> **DIRECTIONS FOR THIS TASK**: Which lines of the entries contain the string "around"? Please find them and copy them.

> **Source texts of formatted documents**:
Content starts

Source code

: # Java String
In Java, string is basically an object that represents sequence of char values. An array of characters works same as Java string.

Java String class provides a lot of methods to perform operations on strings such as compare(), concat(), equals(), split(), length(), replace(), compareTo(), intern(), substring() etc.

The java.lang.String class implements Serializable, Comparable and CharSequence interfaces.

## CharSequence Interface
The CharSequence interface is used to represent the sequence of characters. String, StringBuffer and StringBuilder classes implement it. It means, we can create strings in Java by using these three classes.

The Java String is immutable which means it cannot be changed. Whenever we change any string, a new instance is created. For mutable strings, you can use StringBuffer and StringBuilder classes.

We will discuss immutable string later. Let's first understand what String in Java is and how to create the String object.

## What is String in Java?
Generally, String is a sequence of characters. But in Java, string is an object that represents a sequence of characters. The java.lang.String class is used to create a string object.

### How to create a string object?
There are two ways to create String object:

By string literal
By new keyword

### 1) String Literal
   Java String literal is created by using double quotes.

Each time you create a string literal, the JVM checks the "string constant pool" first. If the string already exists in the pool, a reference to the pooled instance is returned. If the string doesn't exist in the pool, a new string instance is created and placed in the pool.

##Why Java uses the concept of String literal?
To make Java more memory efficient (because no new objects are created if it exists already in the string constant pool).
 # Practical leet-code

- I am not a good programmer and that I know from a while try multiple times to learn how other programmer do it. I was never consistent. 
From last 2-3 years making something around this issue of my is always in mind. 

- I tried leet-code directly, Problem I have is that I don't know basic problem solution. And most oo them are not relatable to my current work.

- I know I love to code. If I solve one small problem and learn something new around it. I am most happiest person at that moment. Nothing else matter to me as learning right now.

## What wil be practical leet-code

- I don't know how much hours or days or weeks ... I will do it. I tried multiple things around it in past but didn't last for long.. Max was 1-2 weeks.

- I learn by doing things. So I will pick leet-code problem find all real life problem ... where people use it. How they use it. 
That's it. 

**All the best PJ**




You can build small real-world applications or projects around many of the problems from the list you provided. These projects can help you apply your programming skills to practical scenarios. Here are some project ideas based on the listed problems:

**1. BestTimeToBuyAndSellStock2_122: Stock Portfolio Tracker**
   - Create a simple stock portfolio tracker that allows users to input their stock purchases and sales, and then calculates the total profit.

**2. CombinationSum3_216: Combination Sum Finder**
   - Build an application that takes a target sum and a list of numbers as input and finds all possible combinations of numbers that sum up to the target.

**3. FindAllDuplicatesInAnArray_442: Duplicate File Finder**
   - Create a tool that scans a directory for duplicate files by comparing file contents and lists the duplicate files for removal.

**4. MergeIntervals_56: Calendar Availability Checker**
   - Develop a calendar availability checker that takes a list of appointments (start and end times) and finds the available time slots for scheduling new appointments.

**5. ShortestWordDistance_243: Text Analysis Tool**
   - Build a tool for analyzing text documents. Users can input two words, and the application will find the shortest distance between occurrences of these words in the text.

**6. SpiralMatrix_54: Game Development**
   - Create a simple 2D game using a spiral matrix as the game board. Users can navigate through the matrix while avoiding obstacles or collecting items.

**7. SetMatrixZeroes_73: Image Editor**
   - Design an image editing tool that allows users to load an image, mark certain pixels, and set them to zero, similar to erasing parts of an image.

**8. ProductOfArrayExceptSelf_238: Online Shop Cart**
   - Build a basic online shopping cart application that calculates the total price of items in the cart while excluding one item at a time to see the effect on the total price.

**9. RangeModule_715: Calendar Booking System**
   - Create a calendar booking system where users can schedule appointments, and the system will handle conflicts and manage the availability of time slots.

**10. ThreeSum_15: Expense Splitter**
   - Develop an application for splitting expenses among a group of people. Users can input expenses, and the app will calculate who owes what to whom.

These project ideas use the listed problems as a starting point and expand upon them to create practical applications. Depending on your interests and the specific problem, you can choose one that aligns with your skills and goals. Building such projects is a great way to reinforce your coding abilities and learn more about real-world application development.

Content ends

> **TASK RESPONSE**:
From last 2-3 years making something around this issue of my is always in mind. 
- I know I love to code. If I solve one small problem and learn something new around it. I am most happiest person at that moment. Nothing else matter to me as learning right now.
- I don't know how much hours or days or weeks ... I will do it. I tried multiple things around it in past but didn't last for long.. Max was 1-2 weeks.
You can build small real-world applications or projects around many of the problems from the list you provided. These projects can help you apply your programming skills to practical scenarios. Here are some project ideas based on the listed problems:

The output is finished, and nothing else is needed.